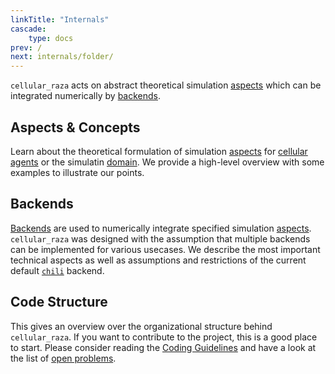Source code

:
 ```yaml
---
linkTitle: "Internals"
cascade:
    type: docs
prev: /
next: internals/folder/
---
```


`cellular_raza` acts on abstract theoretical simulation [aspects](/internals/concepts) which can be
integrated numerically by [backends](/internals/backends).

## Aspects & Concepts

Learn about the theoretical formulation of simulation [aspects](/internals/concepts) for
[cellular agents](/internals/concepts/cell) or the simulatin [domain](/internals/concepts/domain).
We provide a high-level overview with some examples to illustrate our points.

## Backends

[Backends](/internals/backends) are used to numerically integrate specified simulation
[aspects](/internals/concepts).
`cellular_raza` was designed with the assumption that multiple backends can be implemented for
various usecases.
We describe the most important technical aspects as well as assumptions and restrictions of the
current default [`chili`](/internals/backends/chili) backend.

## Code Structure

This gives an overview over the organizational structure behind `cellular_raza`.
If you want to contribute to the project, this is a good place to start.
Please consider reading the [Coding Guidelines](/internals/code-structure/coding-guidelines) and
have a look at the list of [open problems](/internals/code-structure/open-problems).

TASK PROMPT ▸ If a line in the records contains "with", report it.

REPLY ▸
We provide a high-level overview with some examples to illustrate our points.
`cellular_raza` was designed with the assumption that multiple backends can be implemented for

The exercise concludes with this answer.